Les provinces côtières et montagneuses de Meridia veulent des choses différentes. Le gouvernement national confie donc aux provinces les biens publics locaux, ports, routes de montagne, parcs, et celles-ci rivalisent pour attirer des habitants en ajustant le panier. Mais lorsqu'une province prospère tente de financer des transferts généreux par un impôt local sur ses résidents fortunés, ces résidents déménagent discrètement dans une province voisine, et la redistribution s'effondre avec l'assiette. Meridia apprend directement la leçon d'Oates : elle garde au niveau national la redistribution et les mutualisations d'assurance sociale, là où aucun ménage ne peut se soustraire en déménageant, et laisse aux provinces les biens publics sensibles aux préférences.
Le programme de la fiscalité optimale, 1971–2011. La théorie moderne de l'imposition optimale du revenu a commencé avec la solution donnée en 1971 par James Mirrlees au problème de sélection d'une population dont l'aptitude est inobservable, et elle a atteint sa forme la plus utilisable avec l'énoncé, en 2011, par Peter Diamond et Emmanuel Saez, de la formule du taux supérieur en termes de statistiques suffisantes estimables. La filiation intellectuelle de ce programme, de l'économie du bien-être de Pigou à Mirrlees et Diamond-Saez en passant par la règle de taxation des biens de Frank Ramsey en 1927, relève de l'histoire de la pensée économique plutôt que de l'appareil, et c'est là qu'elle est reprise.

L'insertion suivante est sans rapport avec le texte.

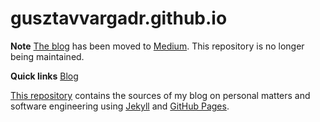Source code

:# gusztavvargadr.github.io

**Note** [The blog][Blog] has been moved to [Medium]. This repository is no longer being maintained.

[Medium]: https://medium.com/

**Quick links** [Blog]  

[Blog]: https://blog.gusztavvargadr.me

[This repository][gusztavvargadr.github.io] contains the sources of my blog on personal matters and software engineering using [Jekyll] and [GitHub Pages].

[gusztavvargadr.github.io]: https://github.com/gusztavvargadr/gusztavvargadr.github.io
[Jekyll]: https://jekyllrb.com/
[GitHub Pages]: https://pages.github.com/
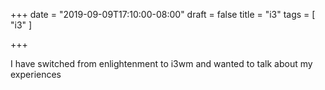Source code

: +++
date = "2019-09-09T17:10:00-08:00"
draft = false
title = "i3"
tags = [ "i3" ]

+++

I have switched from enlightenment to i3wm and wanted to talk about my experiences



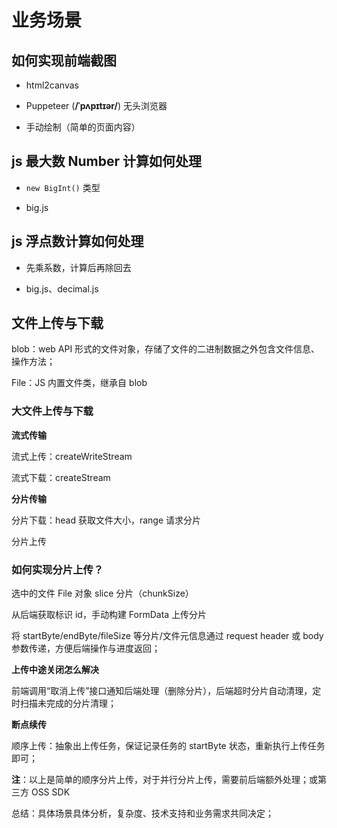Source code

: # 业务场景

## 如何实现前端截图

- html2canvas

- Puppeteer (**/ˈpʌpɪtɪər/**) 无头浏览器

- 手动绘制（简单的页面内容）

## js 最大数 Number 计算如何处理

- `new BigInt()` 类型

- big.js

## js 浮点数计算如何处理

- 先乘系数，计算后再除回去

- big.js、decimal.js

## 文件上传与下载

blob：web API 形式的文件对象，存储了文件的二进制数据之外包含文件信息、操作方法；

File：JS 内置文件类，继承自 blob

### 大文件上传与下载

**流式传输**

流式上传：createWriteStream

流式下载：createStream

**分片传输**

分片下载：head 获取文件大小，range 请求分片

分片上传

### 如何实现分片上传？

选中的文件 File 对象 slice 分片（chunkSize）

从后端获取标识 id，手动构建 FormData 上传分片

将 startByte/endByte/fileSize 等分片/文件元信息通过 request header 或 body 参数传递，方便后端操作与进度返回；

**上传中途关闭怎么解决**

前端调用“取消上传”接口通知后端处理（删除分片），后端超时分片自动清理，定时扫描未完成的分片清理；

**断点续传**

顺序上传：抽象出上传任务，保证记录任务的 startByte 状态，重新执行上传任务即可；

**注**：以上是简单的顺序分片上传，对于并行分片上传，需要前后端额外处理；或第三方 OSS SDK

总结：具体场景具体分析，复杂度、技术支持和业务需求共同决定；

L'État-providence a été bâti, non déduit. Les régimes obligatoires d'assurance sociale justifiés plus haut comme appareil ont été construits par vagues, l'assurance sociale allemande de Bismarck dans les années 1880, le compromis britannique de l'époque Beveridge et la large expansion de l'après-guerre dans l'OCDE, une histoire racontée par le chapitre sur l'âge d'or de l'après-guerre du livre Histoire économique.
| Libellé | Équation | Description |
|---|---|---|
| Éq. 25.1 | $\text{part de l'acheteur} = \varepsilon_s/(\varepsilon_s+\varepsilon_d)$ | Incidence fiscale par les élasticités (le côté inélastique en supporte davantage) |
| Éq. 25.2 | $\text{EB} \approx \tfrac{1}{2}\varepsilon(t/p)^2 pQ$ | Charge excédentaire : la perte sèche croît avec le carré du taux |
| Éq. 25.4 | $\sum_i \text{MRS}_i = \text{MRT}$ | Condition de Samuelson pour une fourniture efficiente du bien public |
| Éq. 25.5 | $t_k/p_k \propto 1/\varepsilon_k$ | Règle de Ramsey d'élasticité inverse pour la taxation des biens |
| Éq. 25.7 | $\tau^* = 1/(1+ae)$ | Taux marginal supérieur optimal de Diamond-Saez |
| Éq. 25.8 | $\gamma \cdot \Delta c/c = d\log D / d\log R$ | Taux de remplacement optimal de Baily-Chetty |
| Éq. 25.9 | $W = W(u_1,\ldots,u_n)$; $\sum u_i$ / $\min u_i$ | Fonction de bien-être social (utilitariste / rawlsienne) |
| Éq. 25.10 | $dW = (g_{\text{pauvre}}-g_{\text{riche}}) - L$ | Bien-être net d'un transfert marginal (seau percé) |
| Éq. 25.11 | $\text{TMI effectif} = \tau + \phi$ | Taux marginal d'imposition effectif d'un transfert sous condition de ressources |
| Éq. 25.12 | $\text{crédit}(w)$ : par morceaux, phase d'entrée / plateau / phase de sortie | Barème de l'EITC |
Littérature citée : Ramsey (1927) ; Samuelson (1954) ; Buchanan (1965) ; Mirrlees (1971) ; Atkinson & Stiglitz (1976) ; Diamond & Saez (2011) ; Saez (2001) ; Baily (1978) ; Chetty (2006, 2008) ; Rothschild & Stiglitz (1976) ; Okun (1975) ; Friedman (1962) ; Tiebout (1956) ; Oates (1972) ; Musgrave (1959).